EERmm, how much help is two hobbits, and a gnome in loading a body on a cart? Riiight. So bump! bump! bump! he drags it downstairs, and this fellow takes pity to help him load it.
"'Cor, guv'nor, whotcha got in there? A body?" Asks the unsuspecting dolt.
"Well, since we are stuck here for the duration, we thought we'd store some of our unnecessary supplies, like cookware and whatnot."
"Right." the helpful, and surprising insightful fellow goes on about his business.
A cat gets very interested in it, and tries to get into it. Surprisingly,  he has an uneventful trip back to the chosen spot, and stores the chest. Boy, is somebody gonna be surprised if they open that thing up!
Well, he comes back, and the moment of truth is upon us. Celwn, brave soul, dares the first potion. Then Billen, and I try it. We go invisible.
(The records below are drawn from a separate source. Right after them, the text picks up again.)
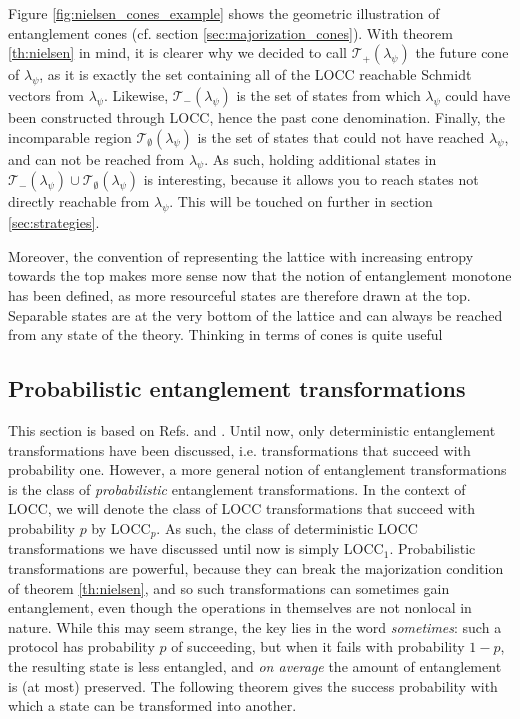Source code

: Figure \ref{fig:nielsen_cones_example} shows the geometric illustration of entanglement cones (cf. section \ref{sec:majorization_cones}). With theorem \ref{th:nielsen} in mind, it is clearer why we decided to call $\mathcal{T}_+ (\lambda_\psi)$ the future cone of $\lambda_\psi$, as it is exactly the set containing all of the LOCC reachable Schmidt vectors from $\lambda_\psi$. Likewise, $\mathcal{T}_- (\lambda_\psi)$ is the set of states from which $\lambda_\psi$ could have been constructed through LOCC, hence the past cone denomination. Finally, the incomparable region $\mathcal{T}_\emptyset (\lambda_\psi)$ is the set of states that could not have reached $\lambda_\psi$, and can not be reached from $\lambda_\psi$.  As such, holding additional states in $\mathcal{T}_- (\lambda_\psi) \cup \mathcal{T}_\emptyset (\lambda_\psi)$ is interesting, because it allows you to reach states not directly reachable from $\lambda_\psi$. This will be touched on further in section \ref{sec:strategies}. 

Moreover, the convention of representing the lattice with increasing entropy towards the top makes more sense now that the notion of entanglement monotone has been defined, as more resourceful states are therefore drawn at the top. Separable states are at the very bottom of the lattice and can always be reached from any state of the theory. Thinking in terms of cones is quite useful 




\subsection{Probabilistic entanglement transformations} \label{sec:vidal}

This section is based on Refs. \cite{vidal_entanglement_1999} and \cite{nielsen_majorization_2001}. Until now, only deterministic entanglement transformations have been discussed, i.e. transformations that succeed with probability one. However, a more general notion of entanglement transformations is the class of \textit{probabilistic} entanglement transformations. In the context of LOCC, we will denote the class of LOCC transformations that succeed with probability $p$ by LOCC$_p$. As such, the class of deterministic LOCC transformations we have discussed until now is simply LOCC$_1$. Probabilistic transformations are powerful, because they can break the majorization condition of theorem \ref{th:nielsen}, and so such transformations can sometimes gain entanglement, even though the operations in themselves are not nonlocal in nature. While this may seem strange, the key lies in the word \textit{sometimes}: such a protocol has probability $p$ of succeeding, but when it fails with probability $1-p$, the resulting state is less entangled, and \textit{on average} the amount of entanglement is (at most) preserved. The following theorem gives the success probability with which a state can be transformed into another.

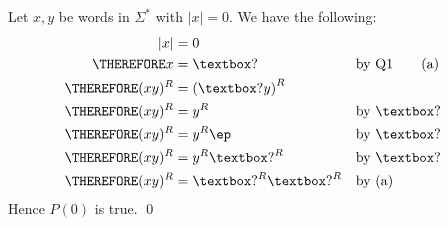         Let $x, y$ be words in $\Sigma^*$ with $|x| = 0$.
We have the following:
\begin{align*}
              |x| &= 0                                                 \\
\THEREFORE      x &= \answerbox{?}        & & \text{by Q1} \tag{a}     \\
\THEREFORE (xy)^R &= \left( \answerbox{?} y \right)^R  & &                          \\
\THEREFORE (xy)^R &= y^R                  & & \text{by \answerbox{?}}  \\
\THEREFORE (xy)^R &= y^R \ep              & & \text{by \answerbox{?}}  \\
\THEREFORE (xy)^R &= y^R \answerbox{?}^R  & & \text{by \answerbox{?}}  \\
\THEREFORE (xy)^R &= \answerbox{?}^R \answerbox{?}^R & & \text{by (a)} 
\end{align*}
Hence $P(0)$ is true.
\qed
\\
The cleric who summoned them drinks last. Boy, with his faith, you wonder that he became one!
Well, now we are invisible, and we make our way silently to the temple and that column of fire.  We go around to the side door. It's locked, but not for very long. I open it in jig time. 
"Ta da!" Lord, what am I doing here? I sure don't wanna be HERE, of all places, HERE!? Oh, well, I said I would have to handle this thing, didn't I? Sheesh.
We-ell, we get to the room, and it has footprints everywhere, and that pillar of fire is bigger than ever, having crumbled the roof as it got taller.
The priest moves into the center, mumbles to himself, and gestures at the fire. It's still there. He scratches his head, mumbles some more, and gestures at the fire. It flickers, but its still there. Repeat. Repeat. Repeat. Then he smacks himself on the forehead, yells "Of course!" mumbles some more, sprinkles holy water around. Then he mumbles and gestures, and a whole lot of flickering goes on. He mumbles louder, gestures and the flames goe out! Just in time, too.
A tiefling comes prancing in, looks around, and can be heard to say "Either they left in a hurry, or they are still here, somewhere. I must get Alpha and Omega." Yowsers! We left in a hurry then!
Guess who we met on our wild scramble back to the Happy Hobbit. Go on, guess. Yep, none other than old spooky-ugly-Mr. Monstrosity himself. Luckily, he either didn't  notice us, or couldn't see us. Either way, we were sure lucky, and don't you know, we really appreciated it!
Well, now we were back to square one, we were stuck in town, but no longer in a smelly room. Unfortunately, plans out of town were Very fragrant: THE SEWERS! The invisibility potions were still going strong, so we loaded up, and headed out of town, via the sewers. Oh, joy.
We got to the entry point, and found it a fairly busy spot. There were a few abandoned buildings that made a nice distraction, once they were set on fire. We got out (I used my riding dog. I'm not a great swimmer). UUUUUUggggghhhhh! The smell was horribly hideous! I thought I was going to have to bathe for a week. As we were climbing out of the river, one of the dogs disappeared. We cleared out, fast. I decided a bath could wait.
We found the halfling encampment, and talked to the old lady there. For one thing, all they could do for us is offer a bath. That we took with gratitude.
Once cleaned, we headed for the city we had brought the dogs from. We found a fighter school, and got two instructors  and three students. Oh, boy, send in the halfling army!


----------



## jasper (Feb 11, 2002)

Dudes! The Bard is Sick. He is the original Super Freak. Let me explain. No too long! Let me sum up! The big mayor pig has declared martial law. And there isn't no Jackie Chan or former late night show host around. First all we spend the night with Ember corpse. Hello DEAD HUMANS smell worst than wet hippies.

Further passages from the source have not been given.